START Source data
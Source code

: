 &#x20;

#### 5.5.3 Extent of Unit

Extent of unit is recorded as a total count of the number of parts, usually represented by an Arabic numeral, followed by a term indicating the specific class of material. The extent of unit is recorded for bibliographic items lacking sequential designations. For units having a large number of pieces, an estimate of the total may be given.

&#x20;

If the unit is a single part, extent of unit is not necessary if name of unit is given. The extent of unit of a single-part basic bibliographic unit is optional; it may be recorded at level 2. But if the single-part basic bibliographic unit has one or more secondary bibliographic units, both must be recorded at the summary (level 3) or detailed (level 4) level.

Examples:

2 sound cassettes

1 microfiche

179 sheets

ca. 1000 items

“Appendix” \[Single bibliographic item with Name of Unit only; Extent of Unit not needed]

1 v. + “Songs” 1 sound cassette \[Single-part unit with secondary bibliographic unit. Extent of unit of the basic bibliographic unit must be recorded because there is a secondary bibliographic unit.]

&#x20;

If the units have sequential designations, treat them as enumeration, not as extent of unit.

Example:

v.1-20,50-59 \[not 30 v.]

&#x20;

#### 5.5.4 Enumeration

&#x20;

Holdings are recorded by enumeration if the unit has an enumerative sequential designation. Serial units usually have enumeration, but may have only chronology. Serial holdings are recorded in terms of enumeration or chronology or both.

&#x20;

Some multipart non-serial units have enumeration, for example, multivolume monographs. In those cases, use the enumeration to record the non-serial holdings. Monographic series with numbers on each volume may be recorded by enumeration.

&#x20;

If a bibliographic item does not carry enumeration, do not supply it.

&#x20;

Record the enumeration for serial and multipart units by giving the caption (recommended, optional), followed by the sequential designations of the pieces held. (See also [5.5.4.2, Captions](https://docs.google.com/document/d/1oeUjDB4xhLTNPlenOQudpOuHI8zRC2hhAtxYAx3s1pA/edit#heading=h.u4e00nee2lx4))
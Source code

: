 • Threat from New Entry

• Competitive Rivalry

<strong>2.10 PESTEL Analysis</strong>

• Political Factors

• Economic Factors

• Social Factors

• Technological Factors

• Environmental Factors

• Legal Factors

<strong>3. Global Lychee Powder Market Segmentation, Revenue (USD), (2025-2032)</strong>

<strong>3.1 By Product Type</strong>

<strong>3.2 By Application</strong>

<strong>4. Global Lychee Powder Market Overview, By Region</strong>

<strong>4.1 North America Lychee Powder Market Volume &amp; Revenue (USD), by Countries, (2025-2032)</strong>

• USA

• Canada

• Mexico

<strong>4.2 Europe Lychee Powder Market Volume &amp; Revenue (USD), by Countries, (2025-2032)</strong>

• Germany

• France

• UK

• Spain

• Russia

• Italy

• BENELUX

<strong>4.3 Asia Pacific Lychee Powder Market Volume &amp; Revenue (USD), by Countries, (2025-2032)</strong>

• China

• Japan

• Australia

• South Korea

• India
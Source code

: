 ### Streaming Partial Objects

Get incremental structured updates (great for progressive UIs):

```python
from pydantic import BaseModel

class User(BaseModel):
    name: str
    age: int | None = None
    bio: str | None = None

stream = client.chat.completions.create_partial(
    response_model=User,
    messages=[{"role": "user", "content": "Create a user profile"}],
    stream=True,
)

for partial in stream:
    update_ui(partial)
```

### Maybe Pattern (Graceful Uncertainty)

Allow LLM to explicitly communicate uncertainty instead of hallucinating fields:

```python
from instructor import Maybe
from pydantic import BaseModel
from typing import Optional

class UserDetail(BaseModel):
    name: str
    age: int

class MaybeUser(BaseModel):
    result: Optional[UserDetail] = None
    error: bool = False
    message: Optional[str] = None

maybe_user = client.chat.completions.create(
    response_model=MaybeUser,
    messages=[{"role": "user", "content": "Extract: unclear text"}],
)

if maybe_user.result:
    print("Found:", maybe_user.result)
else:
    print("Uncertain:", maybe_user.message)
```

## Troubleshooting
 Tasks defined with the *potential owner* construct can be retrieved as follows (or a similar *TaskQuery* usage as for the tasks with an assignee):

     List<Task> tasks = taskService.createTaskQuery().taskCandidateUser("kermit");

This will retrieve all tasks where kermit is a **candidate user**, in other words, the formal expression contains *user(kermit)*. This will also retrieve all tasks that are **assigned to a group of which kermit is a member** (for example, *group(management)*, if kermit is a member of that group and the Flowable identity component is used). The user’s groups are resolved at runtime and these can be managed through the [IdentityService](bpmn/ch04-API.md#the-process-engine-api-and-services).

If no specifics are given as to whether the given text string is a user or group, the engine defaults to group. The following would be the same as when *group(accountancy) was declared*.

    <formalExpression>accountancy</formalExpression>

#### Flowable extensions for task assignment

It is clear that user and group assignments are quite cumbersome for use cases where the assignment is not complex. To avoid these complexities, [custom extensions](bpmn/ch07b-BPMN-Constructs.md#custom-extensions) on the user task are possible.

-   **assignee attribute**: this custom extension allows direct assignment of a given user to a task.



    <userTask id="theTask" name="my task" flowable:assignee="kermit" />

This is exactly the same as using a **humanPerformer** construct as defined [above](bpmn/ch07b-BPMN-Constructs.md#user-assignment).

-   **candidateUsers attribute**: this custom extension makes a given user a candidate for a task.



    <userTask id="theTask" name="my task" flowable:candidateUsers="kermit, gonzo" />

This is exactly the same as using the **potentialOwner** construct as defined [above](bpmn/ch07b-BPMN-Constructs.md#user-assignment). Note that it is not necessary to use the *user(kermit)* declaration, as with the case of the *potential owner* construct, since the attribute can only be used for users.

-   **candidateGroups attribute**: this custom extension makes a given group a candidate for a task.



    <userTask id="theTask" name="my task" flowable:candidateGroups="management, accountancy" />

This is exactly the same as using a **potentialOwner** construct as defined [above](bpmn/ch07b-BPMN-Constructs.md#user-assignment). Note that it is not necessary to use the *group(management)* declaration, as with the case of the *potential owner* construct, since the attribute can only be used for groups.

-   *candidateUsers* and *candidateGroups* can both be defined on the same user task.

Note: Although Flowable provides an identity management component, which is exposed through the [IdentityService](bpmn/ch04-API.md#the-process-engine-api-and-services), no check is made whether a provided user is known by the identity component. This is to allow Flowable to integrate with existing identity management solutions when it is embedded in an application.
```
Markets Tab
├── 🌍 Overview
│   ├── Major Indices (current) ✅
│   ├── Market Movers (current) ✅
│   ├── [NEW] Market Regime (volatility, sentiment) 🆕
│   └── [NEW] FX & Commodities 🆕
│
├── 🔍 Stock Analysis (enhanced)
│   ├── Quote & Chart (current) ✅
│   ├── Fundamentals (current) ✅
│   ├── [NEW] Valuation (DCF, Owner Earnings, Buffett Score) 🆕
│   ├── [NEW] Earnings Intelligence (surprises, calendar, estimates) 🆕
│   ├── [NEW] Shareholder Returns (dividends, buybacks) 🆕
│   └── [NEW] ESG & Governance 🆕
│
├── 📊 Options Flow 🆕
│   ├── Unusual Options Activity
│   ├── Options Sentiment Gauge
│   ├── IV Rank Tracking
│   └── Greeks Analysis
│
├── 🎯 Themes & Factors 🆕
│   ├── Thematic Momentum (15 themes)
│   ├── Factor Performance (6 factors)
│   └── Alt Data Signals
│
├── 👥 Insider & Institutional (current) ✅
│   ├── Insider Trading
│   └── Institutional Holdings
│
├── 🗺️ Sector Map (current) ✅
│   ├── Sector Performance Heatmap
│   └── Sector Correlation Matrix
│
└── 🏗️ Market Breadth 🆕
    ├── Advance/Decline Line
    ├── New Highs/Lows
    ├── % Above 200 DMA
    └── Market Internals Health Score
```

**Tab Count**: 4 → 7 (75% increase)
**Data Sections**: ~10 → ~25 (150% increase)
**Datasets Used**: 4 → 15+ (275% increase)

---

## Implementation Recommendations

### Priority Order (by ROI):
END Source data
- **Your goal**: With the records above in view, retype each one exactly.

- **Exercise output**:
Source code

: &#x20;

#### 5.5.3 Extent of Unit

Extent of unit is recorded as a total count of the number of parts, usually represented by an Arabic numeral, followed by a term indicating the specific class of material. The extent of unit is recorded for bibliographic items lacking sequential designations. For units having a large number of pieces, an estimate of the total may be given.

&#x20;

If the unit is a single part, extent of unit is not necessary if name of unit is given. The extent of unit of a single-part basic bibliographic unit is optional; it may be recorded at level 2. But if the single-part basic bibliographic unit has one or more secondary bibliographic units, both must be recorded at the summary (level 3) or detailed (level 4) level.

Examples:

2 sound cassettes

1 microfiche

179 sheets

ca. 1000 items

“Appendix” \[Single bibliographic item with Name of Unit only; Extent of Unit not needed]

1 v. + “Songs” 1 sound cassette \[Single-part unit with secondary bibliographic unit. Extent of unit of the basic bibliographic unit must be recorded because there is a secondary bibliographic unit.]

&#x20;

If the units have sequential designations, treat them as enumeration, not as extent of unit.

Example:

v.1-20,50-59 \[not 30 v.]

&#x20;

#### 5.5.4 Enumeration

&#x20;

Holdings are recorded by enumeration if the unit has an enumerative sequential designation. Serial units usually have enumeration, but may have only chronology. Serial holdings are recorded in terms of enumeration or chronology or both.

&#x20;

Some multipart non-serial units have enumeration, for example, multivolume monographs. In those cases, use the enumeration to record the non-serial holdings. Monographic series with numbers on each volume may be recorded by enumeration.

&#x20;

If a bibliographic item does not carry enumeration, do not supply it.

&#x20;

Record the enumeration for serial and multipart units by giving the caption (recommended, optional), followed by the sequential designations of the pieces held. (See also [5.5.4.2, Captions](https://docs.google.com/document/d/1oeUjDB4xhLTNPlenOQudpOuHI8zRC2hhAtxYAx3s1pA/edit#heading=h.u4e00nee2lx4))
Source code

: • Threat from New Entry

• Competitive Rivalry

<strong>2.10 PESTEL Analysis</strong>

• Political Factors

• Economic Factors

• Social Factors

• Technological Factors

• Environmental Factors

• Legal Factors

<strong>3. Global Lychee Powder Market Segmentation, Revenue (USD), (2025-2032)</strong>

<strong>3.1 By Product Type</strong>

<strong>3.2 By Application</strong>

<strong>4. Global Lychee Powder Market Overview, By Region</strong>

<strong>4.1 North America Lychee Powder Market Volume &amp; Revenue (USD), by Countries, (2025-2032)</strong>

• USA

• Canada

• Mexico

<strong>4.2 Europe Lychee Powder Market Volume &amp; Revenue (USD), by Countries, (2025-2032)</strong>

• Germany

• France

• UK

• Spain

• Russia

• Italy

• BENELUX

<strong>4.3 Asia Pacific Lychee Powder Market Volume &amp; Revenue (USD), by Countries, (2025-2032)</strong>

• China

• Japan

• Australia

• South Korea

• India
Source code

: ### Streaming Partial Objects

Get incremental structured updates (great for progressive UIs):

```python
from pydantic import BaseModel

class User(BaseModel):
    name: str
    age: int | None = None
    bio: str | None = None

stream = client.chat.completions.create_partial(
    response_model=User,
    messages=[{"role": "user", "content": "Create a user profile"}],
    stream=True,
)

for partial in stream:
    update_ui(partial)
```

### Maybe Pattern (Graceful Uncertainty)

Allow LLM to explicitly communicate uncertainty instead of hallucinating fields:

```python
from instructor import Maybe
from pydantic import BaseModel
from typing import Optional

class UserDetail(BaseModel):
    name: str
    age: int

class MaybeUser(BaseModel):
    result: Optional[UserDetail] = None
    error: bool = False
    message: Optional[str] = None

maybe_user = client.chat.completions.create(
    response_model=MaybeUser,
    messages=[{"role": "user", "content": "Extract: unclear text"}],
)

if maybe_user.result:
    print("Found:", maybe_user.result)
else:
    print("Uncertain:", maybe_user.message)
```

## Troubleshooting
 Tasks defined with the *potential owner* construct can be retrieved as follows (or a similar *TaskQuery* usage as for the tasks with an assignee):

     List<Task> tasks = taskService.createTaskQuery().taskCandidateUser("kermit");

This will retrieve all tasks where kermit is a **candidate user**, in other words, the formal expression contains *user(kermit)*. This will also retrieve all tasks that are **assigned to a group of which kermit is a member** (for example, *group(management)*, if kermit is a member of that group and the Flowable identity component is used). The user’s groups are resolved at runtime and these can be managed through the [IdentityService](bpmn/ch04-API.md#the-process-engine-api-and-services).

If no specifics are given as to whether the given text string is a user or group, the engine defaults to group. The following would be the same as when *group(accountancy) was declared*.

    <formalExpression>accountancy</formalExpression>

#### Flowable extensions for task assignment

It is clear that user and group assignments are quite cumbersome for use cases where the assignment is not complex. To avoid these complexities, [custom extensions](bpmn/ch07b-BPMN-Constructs.md#custom-extensions) on the user task are possible.

-   **assignee attribute**: this custom extension allows direct assignment of a given user to a task.



    <userTask id="theTask" name="my task" flowable:assignee="kermit" />

This is exactly the same as using a **humanPerformer** construct as defined [above](bpmn/ch07b-BPMN-Constructs.md#user-assignment).

-   **candidateUsers attribute**: this custom extension makes a given user a candidate for a task.



    <userTask id="theTask" name="my task" flowable:candidateUsers="kermit, gonzo" />

This is exactly the same as using the **potentialOwner** construct as defined [above](bpmn/ch07b-BPMN-Constructs.md#user-assignment). Note that it is not necessary to use the *user(kermit)* declaration, as with the case of the *potential owner* construct, since the attribute can only be used for users.

-   **candidateGroups attribute**: this custom extension makes a given group a candidate for a task.



    <userTask id="theTask" name="my task" flowable:candidateGroups="management, accountancy" />

This is exactly the same as using a **potentialOwner** construct as defined [above](bpmn/ch07b-BPMN-Constructs.md#user-assignment). Note that it is not necessary to use the *group(management)* declaration, as with the case of the *potential owner* construct, since the attribute can only be used for groups.

-   *candidateUsers* and *candidateGroups* can both be defined on the same user task.

Note: Although Flowable provides an identity management component, which is exposed through the [IdentityService](bpmn/ch04-API.md#the-process-engine-api-and-services), no check is made whether a provided user is known by the identity component. This is to allow Flowable to integrate with existing identity management solutions when it is embedded in an application.
```
Markets Tab
├── 🌍 Overview
│   ├── Major Indices (current) ✅
│   ├── Market Movers (current) ✅
│   ├── [NEW] Market Regime (volatility, sentiment) 🆕
│   └── [NEW] FX & Commodities 🆕
│
├── 🔍 Stock Analysis (enhanced)
│   ├── Quote & Chart (current) ✅
│   ├── Fundamentals (current) ✅
│   ├── [NEW] Valuation (DCF, Owner Earnings, Buffett Score) 🆕
│   ├── [NEW] Earnings Intelligence (surprises, calendar, estimates) 🆕
│   ├── [NEW] Shareholder Returns (dividends, buybacks) 🆕
│   └── [NEW] ESG & Governance 🆕
│
├── 📊 Options Flow 🆕
│   ├── Unusual Options Activity
│   ├── Options Sentiment Gauge
│   ├── IV Rank Tracking
│   └── Greeks Analysis
│
├── 🎯 Themes & Factors 🆕
│   ├── Thematic Momentum (15 themes)
│   ├── Factor Performance (6 factors)
│   └── Alt Data Signals
│
├── 👥 Insider & Institutional (current) ✅
│   ├── Insider Trading
│   └── Institutional Holdings
│
├── 🗺️ Sector Map (current) ✅
│   ├── Sector Performance Heatmap
│   └── Sector Correlation Matrix
│
└── 🏗️ Market Breadth 🆕
    ├── Advance/Decline Line
    ├── New Highs/Lows
    ├── % Above 200 DMA
    └── Market Internals Health Score
```

**Tab Count**: 4 → 7 (75% increase)
**Data Sections**: ~10 → ~25 (150% increase)
**Datasets Used**: 4 → 15+ (275% increase)

---

## Implementation Recommendations

### Priority Order (by ROI):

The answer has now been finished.